V. Key Claim Terms for Construction

  • The Term: "cards"

  • Context and Importance: This term is foundational to both asserted claims. The patents describe "cards" or "windows" in the context of graphical user interfaces for media content like television guides or movie libraries ('832 Patent, Figs. 5-6). The infringement theory appears to equate a list of business locations on a website with this claimed concept. Practitioners may focus on whether the term is limited to the graphical, window-like containers shown in the patent's embodiments or if it can be read more broadly to cover line-item text results in a standard web search.

  • Intrinsic Evidence for Interpretation:

    • Evidence for a Broader Interpretation: The specification states that cards can represent "different applications such as electronic program guides, playlists, social media interfaces, games, video, audio, web pages, browsers, rendered media services, and the like" ('832 Patent, col. 8:58-63), which may support application beyond the specific visual examples.
    • Evidence for a Narrower Interpretation: The figures consistently depict "cards" as distinct, bounded graphical objects, such as those in the "Live Guide" (500) or "Library" (600) interfaces ('832 Patent, Figs. 5-6). An argument could be made that the term is tied to these specific visual representations of discrete content containers.
  • The Term: "regions of interest"

  • Context and Importance: The core of the invention is the automatic identification and display of these regions. Infringement depends on whether the accused website's functionality determines a "region of interest" as the patent conceives of it. The complaint does not specify what feature of the accused store locator results constitutes this region.

  • Intrinsic Evidence for Interpretation:

    • Evidence for a Broader Interpretation: The specification suggests regions of interest can be based on a wide array of "user preference information," including "a user profile where a user explicitly lists keywords or indicates various subjects that the user has interest" ('832 Patent, col. 9:15-18). This could be argued to cover any user-specified search criteria.
    • Evidence for a Narrower Interpretation: The patent describes determining these regions by "a search function looking for such keywords in the text present on cards" ('832 Patent, col. 10:36-38) and then moving the card itself to make that pre-existing text visible. Figures 13 and 14 show this as highlighting a specific portion within a larger card ('832 Patent, Figs. 13-14, elements 1325, 1335, 1345). This may support a narrower construction requiring the identification of a sub-part of an existing element, rather than simply filtering a list of whole elements.

VI. Other Allegations

The complaint does not contain specific factual allegations to support claims of indirect or willful infringement.

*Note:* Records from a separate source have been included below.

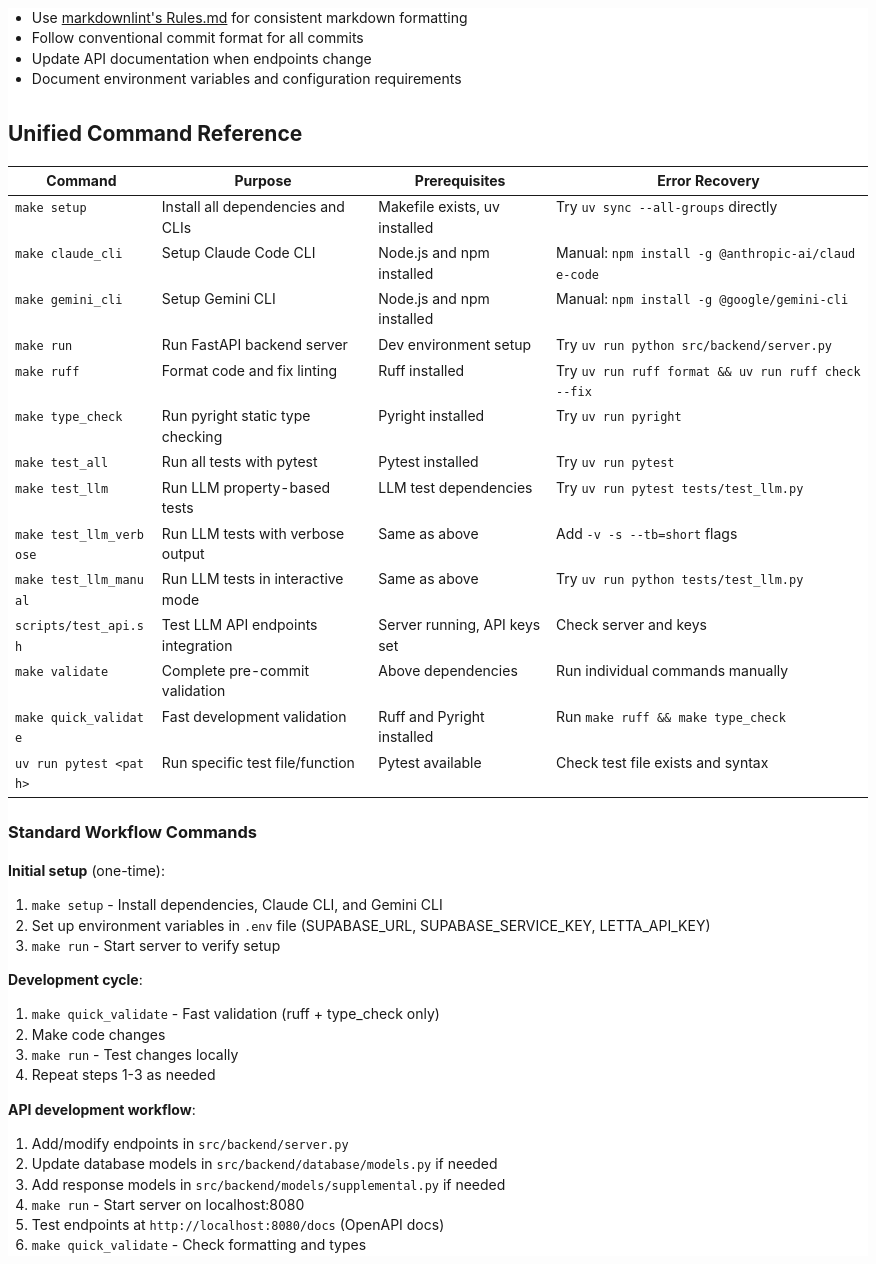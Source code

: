 - Use [markdownlint's Rules.md](https://github.com/DavidAnson/markdownlint/blob/main/doc/Rules.md) for consistent markdown formatting
- Follow conventional commit format for all commits
- Update API documentation when endpoints change
- Document environment variables and configuration requirements

## Unified Command Reference

| Command | Purpose | Prerequisites | Error Recovery |
|---------|---------|---------------|----------------|
| `make setup` | Install all dependencies and CLIs | Makefile exists, uv installed | Try `uv sync --all-groups` directly |
| `make claude_cli` | Setup Claude Code CLI | Node.js and npm installed | Manual: `npm install -g @anthropic-ai/claude-code` |
| `make gemini_cli` | Setup Gemini CLI | Node.js and npm installed | Manual: `npm install -g @google/gemini-cli` |
| `make run` | Run FastAPI backend server | Dev environment setup | Try `uv run python src/backend/server.py` |
| `make ruff` | Format code and fix linting | Ruff installed | Try `uv run ruff format && uv run ruff check --fix` |
| `make type_check` | Run pyright static type checking | Pyright installed | Try `uv run pyright` |
| `make test_all` | Run all tests with pytest | Pytest installed | Try `uv run pytest` |
| `make test_llm` | Run LLM property-based tests | LLM test dependencies | Try `uv run pytest tests/test_llm.py` |
| `make test_llm_verbose` | Run LLM tests with verbose output | Same as above | Add `-v -s --tb=short` flags |
| `make test_llm_manual` | Run LLM tests in interactive mode | Same as above | Try `uv run python tests/test_llm.py` |
| `scripts/test_api.sh` | Test LLM API endpoints integration | Server running, API keys set | Check server and keys |
| `make validate` | Complete pre-commit validation | Above dependencies | Run individual commands manually |
| `make quick_validate` | Fast development validation | Ruff and Pyright installed | Run `make ruff && make type_check` |
| `uv run pytest <path>` | Run specific test file/function | Pytest available | Check test file exists and syntax |

### Standard Workflow Commands

**Initial setup** (one-time):

1. `make setup` - Install dependencies, Claude CLI, and Gemini CLI
2. Set up environment variables in `.env` file (SUPABASE_URL, SUPABASE_SERVICE_KEY, LETTA_API_KEY)
3. `make run` - Start server to verify setup

**Development cycle**:

1. `make quick_validate` - Fast validation (ruff + type_check only) 
2. Make code changes
3. `make run` - Test changes locally
4. Repeat steps 1-3 as needed

**API development workflow**:

1. Add/modify endpoints in `src/backend/server.py`
2. Update database models in `src/backend/database/models.py` if needed
3. Add response models in `src/backend/models/supplemental.py` if needed
4. `make run` - Start server on localhost:8080
5. Test endpoints at `http://localhost:8080/docs` (OpenAPI docs)
6. `make quick_validate` - Check formatting and types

VII. Analyst’s Conclusion: Key Questions for the Case

  1. A central issue will be one of definitional scope: can the term "cards," as described and depicted in the patents' media-centric user interfaces, be construed to cover the presentation of store location search results on a commercial website?
  2. A key evidentiary question will concern the "user preferences" limitation: does the act of a user entering a search term into a website's store locator constitute a search of "information indicating previous user preferences" as required by the claims, or does this limitation require a more persistent, stored profile of user data?
  3. The dispute may also turn on a functional question: does the accused website's generation of a search results page perform the claimed steps of "repositioning the plurality of cards" and "remov[ing] cards not included in the first group," or is there a technical mismatch between the dynamic UI manipulation described in the patent and the standard web behavior of loading a results page?